**ACTIVITY:**
Look through the records below for the line with "Shikura = 志倉千代丸 |". Return that line and each one after it up to and including the line with "Canasta | Ariola Canasta |", exactly.

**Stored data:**
------------------------------

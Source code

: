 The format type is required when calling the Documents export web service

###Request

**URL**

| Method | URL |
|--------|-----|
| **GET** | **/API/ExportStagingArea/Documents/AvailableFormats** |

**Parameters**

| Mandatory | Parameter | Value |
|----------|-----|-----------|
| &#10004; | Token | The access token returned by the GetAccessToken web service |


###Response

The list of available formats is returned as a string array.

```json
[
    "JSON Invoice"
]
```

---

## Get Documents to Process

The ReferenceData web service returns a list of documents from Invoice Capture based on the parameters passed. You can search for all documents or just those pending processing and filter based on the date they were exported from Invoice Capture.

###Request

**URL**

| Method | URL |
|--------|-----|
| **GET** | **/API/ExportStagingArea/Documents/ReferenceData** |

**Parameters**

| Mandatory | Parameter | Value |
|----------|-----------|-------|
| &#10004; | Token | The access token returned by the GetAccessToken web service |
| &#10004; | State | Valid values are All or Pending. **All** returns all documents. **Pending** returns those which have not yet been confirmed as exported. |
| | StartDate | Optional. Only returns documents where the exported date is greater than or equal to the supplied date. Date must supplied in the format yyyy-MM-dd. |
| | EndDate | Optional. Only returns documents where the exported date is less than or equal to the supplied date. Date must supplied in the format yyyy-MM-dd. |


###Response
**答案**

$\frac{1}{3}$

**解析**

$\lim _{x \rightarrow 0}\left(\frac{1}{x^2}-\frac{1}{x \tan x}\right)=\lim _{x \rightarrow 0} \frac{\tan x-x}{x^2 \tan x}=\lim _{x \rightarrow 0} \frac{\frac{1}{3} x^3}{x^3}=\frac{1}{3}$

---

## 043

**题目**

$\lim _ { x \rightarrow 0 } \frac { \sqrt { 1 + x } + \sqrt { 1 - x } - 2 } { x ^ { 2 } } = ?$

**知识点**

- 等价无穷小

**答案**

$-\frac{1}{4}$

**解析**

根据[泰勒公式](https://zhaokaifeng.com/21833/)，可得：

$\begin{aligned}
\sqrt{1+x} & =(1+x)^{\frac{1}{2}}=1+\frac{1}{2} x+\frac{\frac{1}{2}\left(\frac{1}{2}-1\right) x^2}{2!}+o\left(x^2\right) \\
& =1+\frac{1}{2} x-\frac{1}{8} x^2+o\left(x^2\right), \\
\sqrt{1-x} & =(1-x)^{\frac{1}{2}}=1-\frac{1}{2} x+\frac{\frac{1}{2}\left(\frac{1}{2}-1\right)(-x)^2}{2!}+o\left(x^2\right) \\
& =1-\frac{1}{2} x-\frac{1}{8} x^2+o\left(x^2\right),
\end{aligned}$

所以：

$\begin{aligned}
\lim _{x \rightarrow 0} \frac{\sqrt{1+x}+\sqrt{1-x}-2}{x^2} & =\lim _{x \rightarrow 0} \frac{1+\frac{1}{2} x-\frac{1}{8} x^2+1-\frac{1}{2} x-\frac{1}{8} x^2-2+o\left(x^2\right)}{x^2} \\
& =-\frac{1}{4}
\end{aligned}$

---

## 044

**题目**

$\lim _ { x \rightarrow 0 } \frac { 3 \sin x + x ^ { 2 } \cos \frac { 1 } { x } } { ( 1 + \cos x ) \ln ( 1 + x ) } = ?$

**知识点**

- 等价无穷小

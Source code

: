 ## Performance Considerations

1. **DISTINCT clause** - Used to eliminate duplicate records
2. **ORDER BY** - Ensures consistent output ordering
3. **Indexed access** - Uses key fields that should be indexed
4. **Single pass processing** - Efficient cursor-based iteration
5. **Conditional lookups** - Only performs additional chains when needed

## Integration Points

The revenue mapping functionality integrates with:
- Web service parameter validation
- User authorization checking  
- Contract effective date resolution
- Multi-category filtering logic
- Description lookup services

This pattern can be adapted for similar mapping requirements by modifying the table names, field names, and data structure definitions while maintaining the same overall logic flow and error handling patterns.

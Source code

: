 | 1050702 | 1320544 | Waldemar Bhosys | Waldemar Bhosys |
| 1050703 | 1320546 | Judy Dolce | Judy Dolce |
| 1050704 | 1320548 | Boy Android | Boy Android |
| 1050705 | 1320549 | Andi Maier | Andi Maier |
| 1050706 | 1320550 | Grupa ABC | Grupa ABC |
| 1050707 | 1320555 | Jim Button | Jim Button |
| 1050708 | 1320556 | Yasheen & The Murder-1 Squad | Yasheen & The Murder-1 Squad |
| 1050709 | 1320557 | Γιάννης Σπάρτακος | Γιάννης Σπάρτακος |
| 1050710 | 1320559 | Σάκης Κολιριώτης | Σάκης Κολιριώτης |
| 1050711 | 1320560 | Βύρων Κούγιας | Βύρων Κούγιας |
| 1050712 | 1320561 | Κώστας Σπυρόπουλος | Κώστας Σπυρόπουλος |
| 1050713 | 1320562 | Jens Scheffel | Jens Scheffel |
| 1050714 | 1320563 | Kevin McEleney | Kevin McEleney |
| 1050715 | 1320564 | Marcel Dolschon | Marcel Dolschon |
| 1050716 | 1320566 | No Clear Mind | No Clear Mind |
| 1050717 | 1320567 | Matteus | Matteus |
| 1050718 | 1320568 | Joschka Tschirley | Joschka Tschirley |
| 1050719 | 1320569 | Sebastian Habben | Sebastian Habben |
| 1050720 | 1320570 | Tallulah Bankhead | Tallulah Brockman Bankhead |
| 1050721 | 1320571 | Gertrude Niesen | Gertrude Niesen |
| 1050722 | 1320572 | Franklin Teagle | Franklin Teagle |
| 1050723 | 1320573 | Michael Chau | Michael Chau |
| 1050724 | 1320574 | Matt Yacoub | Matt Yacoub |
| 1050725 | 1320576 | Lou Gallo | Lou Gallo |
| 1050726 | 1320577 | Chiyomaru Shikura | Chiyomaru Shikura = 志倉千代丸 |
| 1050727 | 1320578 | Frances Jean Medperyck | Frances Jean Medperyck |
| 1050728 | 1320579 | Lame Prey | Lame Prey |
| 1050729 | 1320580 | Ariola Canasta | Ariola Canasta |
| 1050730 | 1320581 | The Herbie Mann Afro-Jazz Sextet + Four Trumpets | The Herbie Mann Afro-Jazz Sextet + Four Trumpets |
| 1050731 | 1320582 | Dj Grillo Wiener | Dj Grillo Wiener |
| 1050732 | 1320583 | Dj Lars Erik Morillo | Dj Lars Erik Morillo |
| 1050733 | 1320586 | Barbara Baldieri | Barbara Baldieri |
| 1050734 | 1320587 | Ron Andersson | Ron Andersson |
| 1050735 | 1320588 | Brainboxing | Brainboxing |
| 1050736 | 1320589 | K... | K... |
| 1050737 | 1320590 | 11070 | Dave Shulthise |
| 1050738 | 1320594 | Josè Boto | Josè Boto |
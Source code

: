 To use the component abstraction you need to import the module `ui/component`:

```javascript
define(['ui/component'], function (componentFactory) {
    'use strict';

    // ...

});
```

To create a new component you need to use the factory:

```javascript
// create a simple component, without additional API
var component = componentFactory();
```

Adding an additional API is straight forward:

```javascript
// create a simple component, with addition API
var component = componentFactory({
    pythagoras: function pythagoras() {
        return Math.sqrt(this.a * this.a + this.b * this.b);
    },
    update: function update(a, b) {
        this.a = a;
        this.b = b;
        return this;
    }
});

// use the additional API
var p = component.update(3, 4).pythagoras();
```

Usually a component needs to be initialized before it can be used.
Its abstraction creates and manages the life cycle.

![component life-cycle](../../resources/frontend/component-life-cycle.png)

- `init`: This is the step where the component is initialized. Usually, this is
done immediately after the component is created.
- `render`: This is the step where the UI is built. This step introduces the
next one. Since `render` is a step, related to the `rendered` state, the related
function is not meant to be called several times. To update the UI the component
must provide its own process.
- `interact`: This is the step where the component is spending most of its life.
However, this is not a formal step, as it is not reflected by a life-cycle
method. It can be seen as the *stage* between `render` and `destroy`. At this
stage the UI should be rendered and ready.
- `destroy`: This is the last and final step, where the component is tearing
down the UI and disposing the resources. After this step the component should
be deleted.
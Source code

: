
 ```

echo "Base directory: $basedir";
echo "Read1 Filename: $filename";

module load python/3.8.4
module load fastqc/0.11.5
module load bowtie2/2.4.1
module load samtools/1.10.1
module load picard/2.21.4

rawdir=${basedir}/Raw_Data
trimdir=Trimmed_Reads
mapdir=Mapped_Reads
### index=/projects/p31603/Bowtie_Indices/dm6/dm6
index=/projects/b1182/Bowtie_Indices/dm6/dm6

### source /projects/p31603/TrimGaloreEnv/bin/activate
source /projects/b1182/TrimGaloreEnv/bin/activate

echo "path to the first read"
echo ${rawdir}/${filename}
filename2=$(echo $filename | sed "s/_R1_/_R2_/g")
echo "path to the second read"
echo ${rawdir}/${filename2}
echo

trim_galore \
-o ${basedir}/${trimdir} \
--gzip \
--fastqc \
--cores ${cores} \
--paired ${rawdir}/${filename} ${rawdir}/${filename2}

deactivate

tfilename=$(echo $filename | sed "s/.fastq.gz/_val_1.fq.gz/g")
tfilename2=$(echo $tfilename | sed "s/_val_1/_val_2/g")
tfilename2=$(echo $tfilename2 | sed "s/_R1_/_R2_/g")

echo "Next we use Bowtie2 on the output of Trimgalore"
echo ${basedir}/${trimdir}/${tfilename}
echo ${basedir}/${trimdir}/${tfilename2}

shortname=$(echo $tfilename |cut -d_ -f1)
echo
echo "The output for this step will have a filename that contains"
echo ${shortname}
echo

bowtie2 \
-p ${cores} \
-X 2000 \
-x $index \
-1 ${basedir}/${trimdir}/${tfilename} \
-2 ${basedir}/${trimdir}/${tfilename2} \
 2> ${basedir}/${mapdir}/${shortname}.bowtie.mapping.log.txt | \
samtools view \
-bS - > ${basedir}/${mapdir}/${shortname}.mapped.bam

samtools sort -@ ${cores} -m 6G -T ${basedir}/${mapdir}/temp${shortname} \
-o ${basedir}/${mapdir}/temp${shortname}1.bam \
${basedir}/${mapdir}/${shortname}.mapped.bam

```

------------------------------

**EXERCISE RESULT:**
| 1050726 | 1320577 | Chiyomaru Shikura | Chiyomaru Shikura = 志倉千代丸 |
| 1050727 | 1320578 | Frances Jean Medperyck | Frances Jean Medperyck |
| 1050728 | 1320579 | Lame Prey | Lame Prey |
| 1050729 | 1320580 | Ariola Canasta | Ariola Canasta |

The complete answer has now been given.